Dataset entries
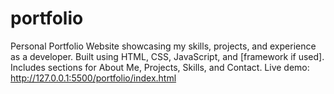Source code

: # portfolio
Personal Portfolio Website showcasing my skills, projects, and experience as a developer. Built using HTML, CSS, JavaScript, and [framework if used]. Includes sections for About Me, Projects, Skills, and Contact. Live demo: http://127.0.0.1:5500/portfolio/index.html
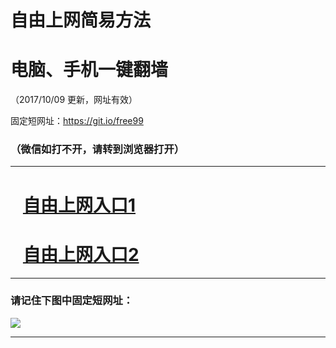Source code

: ﻿# 自由上网简易方法

# 电脑、手机一键翻墙

（2017/10/09 更新，网址有效）

固定短网址：https://git.io/free99

### （微信如打不开，请转到浏览器打开）


***





# &nbsp;&nbsp; <a href="http://ft147089394.fwq-tz-1001.info/fwqtz01.html?t=100900111955 " target="_blank">自由上网入口1</a>
# &nbsp;&nbsp; <a href="http://ft29457556.fwq-tz-1002.info/fwqtz02.html?t=100900116557 " target="_blank">自由上网入口2</a>
***

### 请记住下图中固定短网址：

<img src="https://s3-us-west-2.amazonaws.com/fwq-1001/yjfq-20170905okok.png" /> 


***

**ACTION ITEM**
The records above are to be set down exactly as written, with no images.

**RESPONSE TO THIS TASK**
Source code

: # portfolio
Personal Portfolio Website showcasing my skills, projects, and experience as a developer. Built using HTML, CSS, JavaScript, and [framework if used]. Includes sections for About Me, Projects, Skills, and Contact. Live demo: http://127.0.0.1:5500/portfolio/index.html
Source code

: ﻿# 自由上网简易方法

# 电脑、手机一键翻墙

（2017/10/09 更新，网址有效）

固定短网址：https://git.io/free99

### （微信如打不开，请转到浏览器打开）


***





# &nbsp;&nbsp; <a href="http://ft147089394.fwq-tz-1001.info/fwqtz01.html?t=100900111955 " target="_blank">自由上网入口1</a>
# &nbsp;&nbsp; <a href="http://ft29457556.fwq-tz-1002.info/fwqtz02.html?t=100900116557 " target="_blank">自由上网入口2</a>
***

### 请记住下图中固定短网址：

<img src="https://s3-us-west-2.amazonaws.com/fwq-1001/yjfq-20170905okok.png" /> 


***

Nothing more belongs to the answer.